(Provided data)

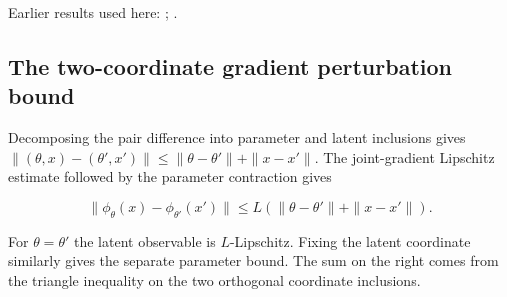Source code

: \documentclass[11pt,a4paper]{report}
\begin{document}
Earlier results used here: \cite[Section~3.1.1]{LangevinLean2026IPLA}; \cite[Section~3.3.1]{LangevinLean2026IPLA}.
\subsection{\texorpdfstring{The two-coordinate gradient perturbation bound}{The two-coordinate gradient perturbation bound}}
\label{report-step-ProximalLangevin-MeanFieldDrift-lean-3}


Decomposing the pair difference into parameter and latent inclusions gives \(\|(\theta,x)-(\theta',x')\|\le\|\theta-\theta'\|+\|x-x'\|\). The joint-gradient Lipschitz estimate followed by the parameter contraction gives

\[\|\phi_\theta(x)-\phi_{\theta'}(x')\|\le L(\|\theta-\theta'\|+\|x-x'\|).\]

For \(\theta=\theta'\) the latent observable is \(L\)-Lipschitz. Fixing the latent coordinate similarly gives the separate parameter bound. The sum on the right comes from the triangle inequality on the two orthogonal coordinate inclusions.
\end{document}
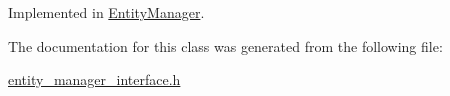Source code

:Implemented in \hyperlink{classEntityManager_a97a7e5a629a5ffe85a2859384e5ce701}{Entity\-Manager}.



The documentation for this class was generated from the following file\-:\begin{DoxyCompactItemize}
\item 
\hyperlink{entity__manager__interface_8h}{entity\-\_\-manager\-\_\-interface.\-h}\end{DoxyCompactItemize}

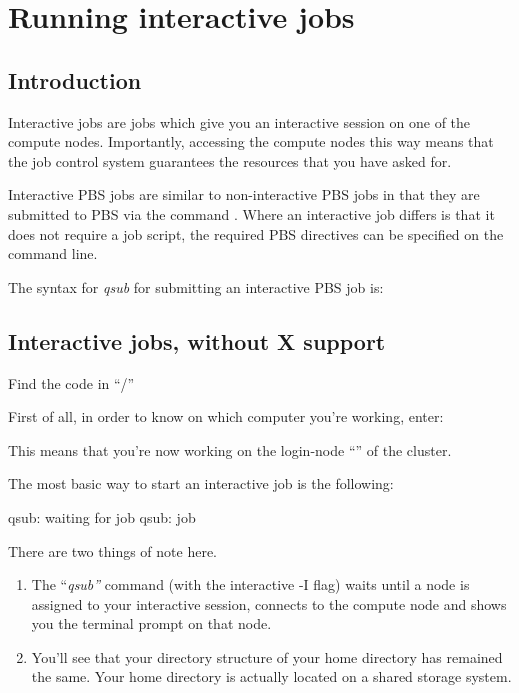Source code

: \chapter{Running interactive jobs}
\label{ch:running-interactive-jobs}

\section{Introduction}

Interactive jobs are jobs which give you an interactive session on one of the
compute nodes. Importantly, accessing the compute nodes this way means that the
job control system guarantees the resources that you have asked for.

Interactive PBS jobs are similar to non-interactive PBS jobs in that they are
submitted to PBS via the command . Where an interactive job
differs is that it does not require a job script, the required PBS directives
can be specified on the command line.

The syntax for \emph{qsub} for submitting an interactive PBS job is:
\begin{prompt}
\end{prompt}

\section{Interactive jobs, without X support}

\begin{tip}
Find the code in
``\tilde/\exampledir''
\end{tip}

First of all, in order to know on which computer you're working, enter:
\begin{prompt}
\end{prompt}

This means that you're now working on the login-node ``\emph{\loginnode}'' of
the \hpc cluster.

The most basic way to start an interactive job is the following:
\begin{prompt}
qsub: waiting for job %
qsub: job %
\end{prompt}

There are two things of note here.

\begin{enumerate}
  \item  The ``\emph{qsub''} command (with the interactive -I
      flag) waits until a node is assigned to your interactive session,
      connects to the compute node and shows you the terminal prompt on that
      node.
  \item  You'll see that your directory structure of your home directory has
      remained the same. Your home directory is actually located on a shared
      storage system.
\end{enumerate}


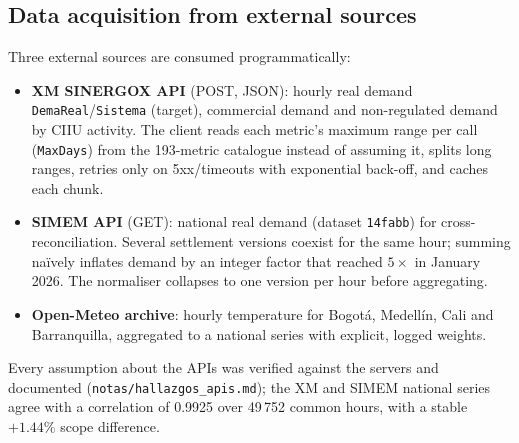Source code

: \documentclass[conference,10pt]{IEEEtran}
\begin{document}
\subsection{Data acquisition from external sources}
Three external sources are consumed programmatically:
\begin{itemize}
\item \textbf{XM SINERGOX API} (POST, JSON): hourly real demand \texttt{DemaReal}/\texttt{Sistema} (target), commercial demand and non-regulated demand by CIIU activity. The client reads each metric's maximum range per call (\texttt{MaxDays}) from the 193-metric catalogue instead of assuming it, splits long ranges, retries only on 5xx/timeouts with exponential back-off, and caches each chunk.
\item \textbf{SIMEM API} (GET): national real demand (dataset \texttt{14fabb}) for cross-reconciliation. Several settlement versions coexist for the same hour; summing naïvely inflates demand by an integer factor that reached $5\times$ in January 2026. The normaliser collapses to one version per hour before aggregating.
\item \textbf{Open-Meteo archive}: hourly temperature for Bogot\'a, Medell\'in, Cali and Barranquilla, aggregated to a national series with explicit, logged weights.
\end{itemize}
Every assumption about the APIs was verified against the servers and documented (\texttt{notas/hallazgos\_apis.md}); the XM and SIMEM national series agree with a correlation of 0.9925 over 49\,752 common hours, with a stable $+1.44\%$ scope difference.
\end{document}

(End Provided data)

What is being asked
In the records above, some lines hold the word "working". Say how many, and nothing more.

Solution for this exercise
2